• **WHAT IS EXPECTED**:
All of the entries must be reproduced exactly, with no images carried over.

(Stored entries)
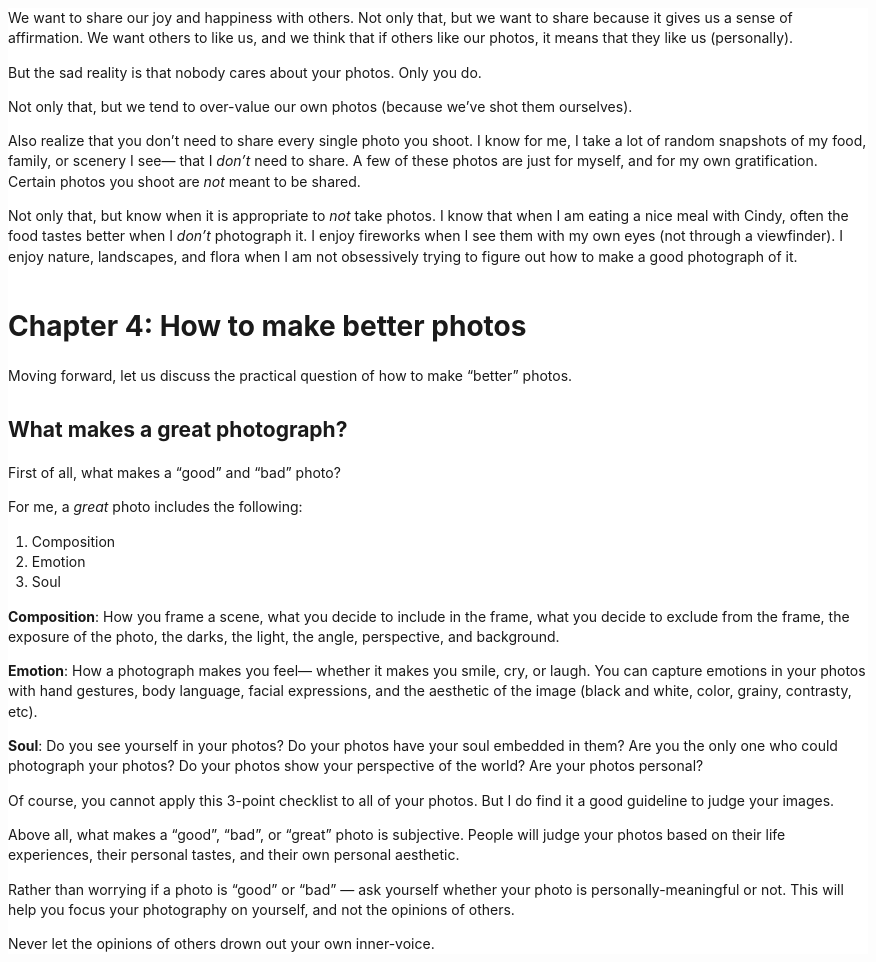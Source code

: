 We want to share our joy and happiness with others. Not only that, but we want to share because it gives us a sense of affirmation. We want others to like us, and we think that if others like our photos, it means that they like us (personally).

But the sad reality is that nobody cares about your photos. Only you do.

Not only that, but we tend to over-value our own photos (because we’ve shot them ourselves). 

Also realize that you don’t need to share every single photo you shoot. I know for me, I take a lot of random snapshots of my food, family, or scenery I see— that I *don’t* need to share. A few of these photos are just for myself, and for my own gratification. Certain photos you shoot are *not* meant to be shared.

Not only that, but know when it is appropriate to *not* take photos. I know that when I am eating a nice meal with Cindy, often the food tastes better when I *don’t* photograph it. I enjoy fireworks when I see them with my own eyes (not through a viewfinder). I enjoy nature, landscapes, and flora when I am not obsessively trying to figure out how to make a good photograph of it.



# Chapter 4: How to make better photos

Moving forward, let us discuss the practical question of how to make “better” photos.

## What makes a great photograph?

First of all, what makes a “good” and “bad” photo?

For me, a *great* photo includes the following:

1. Composition
2. Emotion
3. Soul

**Composition**: How you frame a scene, what you decide to include in the frame, what you decide to exclude from the frame, the exposure of the photo, the darks, the light, the angle, perspective, and background.

**Emotion**: How a photograph makes you feel— whether it makes you smile, cry, or laugh. You can capture emotions in your photos with hand gestures, body language, facial expressions, and the aesthetic of the image (black and white, color, grainy, contrasty, etc).

**Soul**: Do you see yourself in your photos? Do your photos have your soul embedded in them? Are you the only one who could photograph your photos? Do your photos show your perspective of the world? Are your photos personal?

Of course, you cannot apply this 3-point checklist to all of your photos. But I do find it a good guideline to judge your images.

Above all, what makes a “good”, “bad”, or “great” photo is subjective. People will judge your photos based on their life experiences, their personal tastes, and their own personal aesthetic. 

Rather than worrying if a photo is “good” or “bad” — ask yourself whether your photo is personally-meaningful or not. This will help you focus your photography on yourself, and not the opinions of others. 

Never let the opinions of others drown out your own inner-voice.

• **TASK SOLUTION**:
Source code

: We want to share our joy and happiness with others. Not only that, but we want to share because it gives us a sense of affirmation. We want others to like us, and we think that if others like our photos, it means that they like us (personally).

But the sad reality is that nobody cares about your photos. Only you do.

Not only that, but we tend to over-value our own photos (because we’ve shot them ourselves). 

Also realize that you don’t need to share every single photo you shoot. I know for me, I take a lot of random snapshots of my food, family, or scenery I see— that I *don’t* need to share. A few of these photos are just for myself, and for my own gratification. Certain photos you shoot are *not* meant to be shared.

Not only that, but know when it is appropriate to *not* take photos. I know that when I am eating a nice meal with Cindy, often the food tastes better when I *don’t* photograph it. I enjoy fireworks when I see them with my own eyes (not through a viewfinder). I enjoy nature, landscapes, and flora when I am not obsessively trying to figure out how to make a good photograph of it.



# Chapter 4: How to make better photos

Moving forward, let us discuss the practical question of how to make “better” photos.

## What makes a great photograph?

First of all, what makes a “good” and “bad” photo?

For me, a *great* photo includes the following:

1. Composition
2. Emotion
3. Soul

**Composition**: How you frame a scene, what you decide to include in the frame, what you decide to exclude from the frame, the exposure of the photo, the darks, the light, the angle, perspective, and background.

**Emotion**: How a photograph makes you feel— whether it makes you smile, cry, or laugh. You can capture emotions in your photos with hand gestures, body language, facial expressions, and the aesthetic of the image (black and white, color, grainy, contrasty, etc).

**Soul**: Do you see yourself in your photos? Do your photos have your soul embedded in them? Are you the only one who could photograph your photos? Do your photos show your perspective of the world? Are your photos personal?

Of course, you cannot apply this 3-point checklist to all of your photos. But I do find it a good guideline to judge your images.

Above all, what makes a “good”, “bad”, or “great” photo is subjective. People will judge your photos based on their life experiences, their personal tastes, and their own personal aesthetic. 

Rather than worrying if a photo is “good” or “bad” — ask yourself whether your photo is personally-meaningful or not. This will help you focus your photography on yourself, and not the opinions of others. 

Never let the opinions of others drown out your own inner-voice.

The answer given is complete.